> Task directions
Search the entries for lines that contain the word "your", and report each one found.

Records from a collection:
=== Begin Enclosure ===
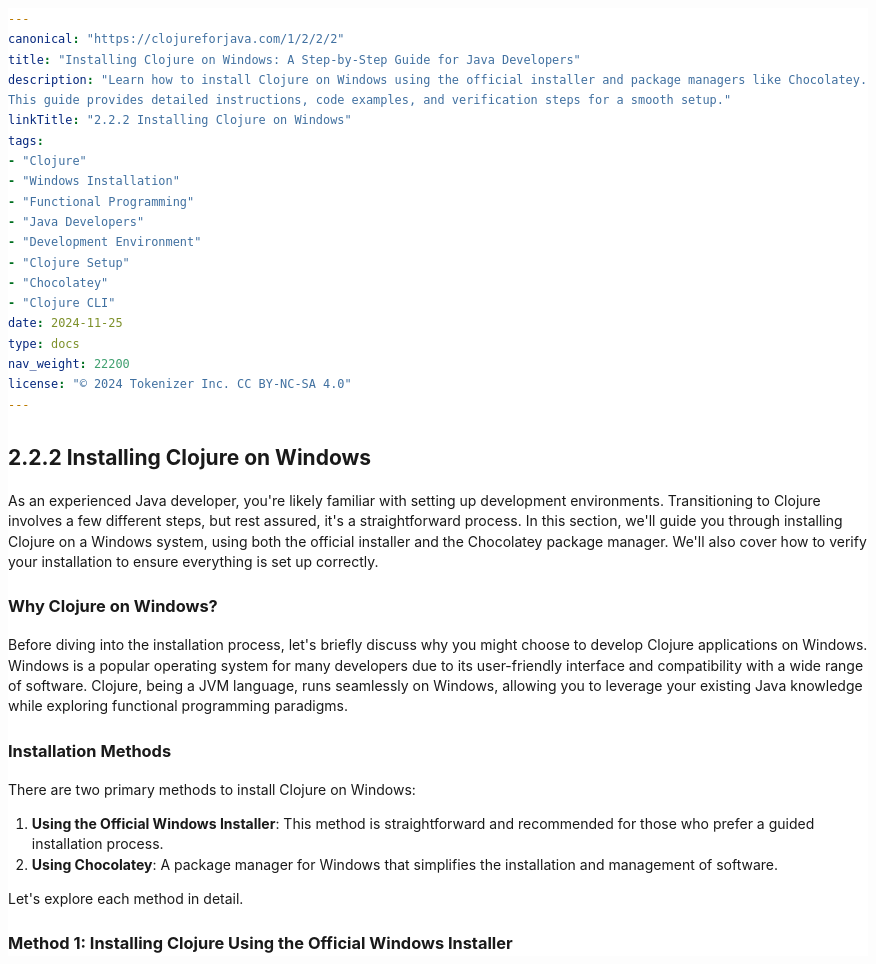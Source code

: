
 ```yaml
---
canonical: "https://clojureforjava.com/1/2/2/2"
title: "Installing Clojure on Windows: A Step-by-Step Guide for Java Developers"
description: "Learn how to install Clojure on Windows using the official installer and package managers like Chocolatey. This guide provides detailed instructions, code examples, and verification steps for a smooth setup."
linkTitle: "2.2.2 Installing Clojure on Windows"
tags:
- "Clojure"
- "Windows Installation"
- "Functional Programming"
- "Java Developers"
- "Development Environment"
- "Clojure Setup"
- "Chocolatey"
- "Clojure CLI"
date: 2024-11-25
type: docs
nav_weight: 22200
license: "© 2024 Tokenizer Inc. CC BY-NC-SA 4.0"
---
```


## 2.2.2 Installing Clojure on Windows

As an experienced Java developer, you're likely familiar with setting up development environments. Transitioning to Clojure involves a few different steps, but rest assured, it's a straightforward process. In this section, we'll guide you through installing Clojure on a Windows system, using both the official installer and the Chocolatey package manager. We'll also cover how to verify your installation to ensure everything is set up correctly.

### Why Clojure on Windows?

Before diving into the installation process, let's briefly discuss why you might choose to develop Clojure applications on Windows. Windows is a popular operating system for many developers due to its user-friendly interface and compatibility with a wide range of software. Clojure, being a JVM language, runs seamlessly on Windows, allowing you to leverage your existing Java knowledge while exploring functional programming paradigms.

### Installation Methods

There are two primary methods to install Clojure on Windows:

1. **Using the Official Windows Installer**: This method is straightforward and recommended for those who prefer a guided installation process.
2. **Using Chocolatey**: A package manager for Windows that simplifies the installation and management of software.

Let's explore each method in detail.

### Method 1: Installing Clojure Using the Official Windows Installer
=== End Enclosure ===
> Task solution
As an experienced Java developer, you're likely familiar with setting up development environments. Transitioning to Clojure involves a few different steps, but rest assured, it's a straightforward process. In this section, we'll guide you through installing Clojure on a Windows system, using both the official installer and the Chocolatey package manager. We'll also cover how to verify your installation to ensure everything is set up correctly.
Before diving into the installation process, let's briefly discuss why you might choose to develop Clojure applications on Windows. Windows is a popular operating system for many developers due to its user-friendly interface and compatibility with a wide range of software. Clojure, being a JVM language, runs seamlessly on Windows, allowing you to leverage your existing Java knowledge while exploring functional programming paradigms.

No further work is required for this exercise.